WHAT IS BEING ASKED
Give the data below again exactly as written, but without the pictures.

----- INFORMATION GIVEN -----

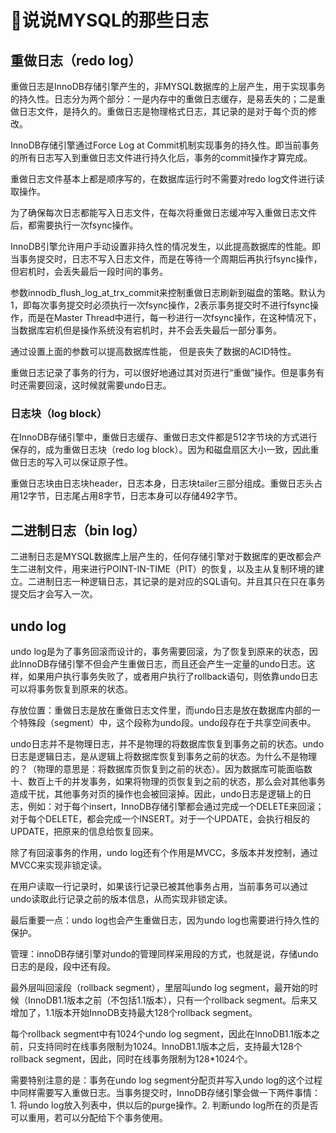 # :floppy_disk:说说MYSQL的那些日志



## 重做日志（redo log）

重做日志是InnoDB存储引擎产生的，非MYSQL数据库的上层产生，用于实现事务的持久性。日志分为两个部分：一是内存中的重做日志缓存，是易丢失的；二是重做日志文件，是持久的。重做日志是物理格式日志，其记录的是对于每个页的修改。

InnoDB存储引擎通过Force Log at Commit机制实现事务的持久性。即当前事务的所有日志写入到重做日志文件进行持久化后，事务的commit操作才算完成。

重做日志文件基本上都是顺序写的，在数据库运行时不需要对redo log文件进行读取操作。

为了确保每次日志都能写入日志文件，在每次将重做日志缓冲写入重做日志文件后，都需要执行一次fsync操作。

InnoDB引擎允许用户手动设置非持久性的情况发生，以此提高数据库的性能。即当事务提交时，日志不写入日志文件，而是在等待一个周期后再执行fsync操作，但宕机时，会丢失最后一段时间的事务。

参数innodb_flush_log_at_trx_commit来控制重做日志刷新到磁盘的策略。默认为1，即每次事务提交时必须执行一次fsync操作，2表示事务提交时不进行fsync操作，而是在Master Thread中进行，每一秒进行一次fsync操作，在这种情况下，当数据库宕机但是操作系统没有宕机时，并不会丢失最后一部分事务。

通过设置上面的参数可以提高数据库性能， 但是丧失了数据的ACID特性。

重做日志记录了事务的行为，可以很好地通过其对页进行“重做”操作。但是事务有时还需要回滚，这时候就需要undo日志。

### 日志块（log block）

在InnoDB存储引擎中，重做日志缓存、重做日志文件都是512字节块的方式进行保存的，成为重做日志块（redo log block）。因为和磁盘扇区大小一致，因此重做日志的写入可以保证原子性。

重做日志块由日志块header，日志本身，日志块tailer三部分组成。重做日志头占用12字节，日志尾占用8字节，日志本身可以存储492字节。

## 二进制日志（bin log）

二进制日志是MYSQL数据库上层产生的，任何存储引擎对于数据库的更改都会产生二进制文件，用来进行POINT-IN-TIME（PIT）的恢复，以及主从复制环境的建立。二进制日志一种逻辑日志，其记录的是对应的SQL语句。并且其只在只在事务提交后才会写入一次。



## undo log

undo log是为了事务回滚而设计的，事务需要回滚，为了恢复到原来的状态，因此InnoDB存储引擎不但会产生重做日志，而且还会产生一定量的undo日志。这样，如果用户执行事务失败了，或者用户执行了rollback语句，则依靠undo日志可以将事务恢复到原来的状态。

存放位置：重做日志是放在重做日志文件里，而undo日志是放在数据库内部的一个特殊段（segment）中，这个段称为undo段。undo段存在于共享空间表中。

undo日志并不是物理日志，并不是物理的将数据库恢复到事务之前的状态。undo日志是逻辑日志，是从逻辑上将数据库恢复到事务之前的状态。为什么不是物理的？（物理的意思是：将数据库页恢复到之前的状态）。因为数据库可能面临数十、数百上千的并发事务，如果将物理的页恢复到之前的状态，那么会对其他事务造成干扰，其他事务对页的操作也会被回滚掉。因此，undo日志是逻辑上的日志，例如：对于每个insert，InnoDB存储引擎都会通过完成一个DELETE来回滚；对于每个DELETE，都会完成一个INSERT。对于一个UPDATE，会执行相反的UPDATE，把原来的信息给恢复回来。

除了有回滚事务的作用，undo log还有个作用是MVCC，多版本并发控制，通过MVCC来实现非锁定读。

在用户读取一行记录时，如果该行记录已被其他事务占用，当前事务可以通过undo读取此行记录之前的版本信息，从而实现非锁定读。

最后重要一点：undo log也会产生重做日志，因为undo log也需要进行持久性的保护。

管理：innoDB存储引擎对undo的管理同样采用段的方式，也就是说，存储undo日志的是段，段中还有段。

最外层叫回滚段（rollback segment），里层叫undo log segment，最开始的时候（InnoDB1.1版本之前（不包括1.1版本），只有一个rollback segment。后来又增加了，1.1版本开始InnoDB支持最大128个rollback segment。

每个rollback segment中有1024个undo log segment，因此在InnoDB1.1版本之前，只支持同时在线事务限制为1024。InnoDB1.1版本之后，支持最大128个rollback segment，因此，同时在线事务限制为128*1024个。

需要特别注意的是：事务在undo log segment分配页并写入undo log的这个过程中同样需要写入重做日志。当事务提交时，InnoDB存储引擎会做一下两件事情：1. 将undo log放入列表中，供以后的purge操作。2. 判断undo log所在的页是否可以重用，若可以分配给下个事务使用。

-----

RESPONSE BELOW
 # :floppy_disk:说说MYSQL的那些日志



## 重做日志（redo log）

重做日志是InnoDB存储引擎产生的，非MYSQL数据库的上层产生，用于实现事务的持久性。日志分为两个部分：一是内存中的重做日志缓存，是易丢失的；二是重做日志文件，是持久的。重做日志是物理格式日志，其记录的是对于每个页的修改。

InnoDB存储引擎通过Force Log at Commit机制实现事务的持久性。即当前事务的所有日志写入到重做日志文件进行持久化后，事务的commit操作才算完成。

重做日志文件基本上都是顺序写的，在数据库运行时不需要对redo log文件进行读取操作。

为了确保每次日志都能写入日志文件，在每次将重做日志缓冲写入重做日志文件后，都需要执行一次fsync操作。

InnoDB引擎允许用户手动设置非持久性的情况发生，以此提高数据库的性能。即当事务提交时，日志不写入日志文件，而是在等待一个周期后再执行fsync操作，但宕机时，会丢失最后一段时间的事务。

参数innodb_flush_log_at_trx_commit来控制重做日志刷新到磁盘的策略。默认为1，即每次事务提交时必须执行一次fsync操作，2表示事务提交时不进行fsync操作，而是在Master Thread中进行，每一秒进行一次fsync操作，在这种情况下，当数据库宕机但是操作系统没有宕机时，并不会丢失最后一部分事务。

通过设置上面的参数可以提高数据库性能， 但是丧失了数据的ACID特性。

重做日志记录了事务的行为，可以很好地通过其对页进行“重做”操作。但是事务有时还需要回滚，这时候就需要undo日志。

### 日志块（log block）

在InnoDB存储引擎中，重做日志缓存、重做日志文件都是512字节块的方式进行保存的，成为重做日志块（redo log block）。因为和磁盘扇区大小一致，因此重做日志的写入可以保证原子性。

重做日志块由日志块header，日志本身，日志块tailer三部分组成。重做日志头占用12字节，日志尾占用8字节，日志本身可以存储492字节。

## 二进制日志（bin log）

二进制日志是MYSQL数据库上层产生的，任何存储引擎对于数据库的更改都会产生二进制文件，用来进行POINT-IN-TIME（PIT）的恢复，以及主从复制环境的建立。二进制日志一种逻辑日志，其记录的是对应的SQL语句。并且其只在只在事务提交后才会写入一次。



## undo log

undo log是为了事务回滚而设计的，事务需要回滚，为了恢复到原来的状态，因此InnoDB存储引擎不但会产生重做日志，而且还会产生一定量的undo日志。这样，如果用户执行事务失败了，或者用户执行了rollback语句，则依靠undo日志可以将事务恢复到原来的状态。

存放位置：重做日志是放在重做日志文件里，而undo日志是放在数据库内部的一个特殊段（segment）中，这个段称为undo段。undo段存在于共享空间表中。

undo日志并不是物理日志，并不是物理的将数据库恢复到事务之前的状态。undo日志是逻辑日志，是从逻辑上将数据库恢复到事务之前的状态。为什么不是物理的？（物理的意思是：将数据库页恢复到之前的状态）。因为数据库可能面临数十、数百上千的并发事务，如果将物理的页恢复到之前的状态，那么会对其他事务造成干扰，其他事务对页的操作也会被回滚掉。因此，undo日志是逻辑上的日志，例如：对于每个insert，InnoDB存储引擎都会通过完成一个DELETE来回滚；对于每个DELETE，都会完成一个INSERT。对于一个UPDATE，会执行相反的UPDATE，把原来的信息给恢复回来。

除了有回滚事务的作用，undo log还有个作用是MVCC，多版本并发控制，通过MVCC来实现非锁定读。

在用户读取一行记录时，如果该行记录已被其他事务占用，当前事务可以通过undo读取此行记录之前的版本信息，从而实现非锁定读。

最后重要一点：undo log也会产生重做日志，因为undo log也需要进行持久性的保护。

管理：innoDB存储引擎对undo的管理同样采用段的方式，也就是说，存储undo日志的是段，段中还有段。

最外层叫回滚段（rollback segment），里层叫undo log segment，最开始的时候（InnoDB1.1版本之前（不包括1.1版本），只有一个rollback segment。后来又增加了，1.1版本开始InnoDB支持最大128个rollback segment。

每个rollback segment中有1024个undo log segment，因此在InnoDB1.1版本之前，只支持同时在线事务限制为1024。InnoDB1.1版本之后，支持最大128个rollback segment，因此，同时在线事务限制为128*1024个。

需要特别注意的是：事务在undo log segment分配页并写入undo log的这个过程中同样需要写入重做日志。当事务提交时，InnoDB存储引擎会做一下两件事情：1. 将undo log放入列表中，供以后的purge操作。2. 判断undo log所在的页是否可以重用，若可以分配给下个事务使用。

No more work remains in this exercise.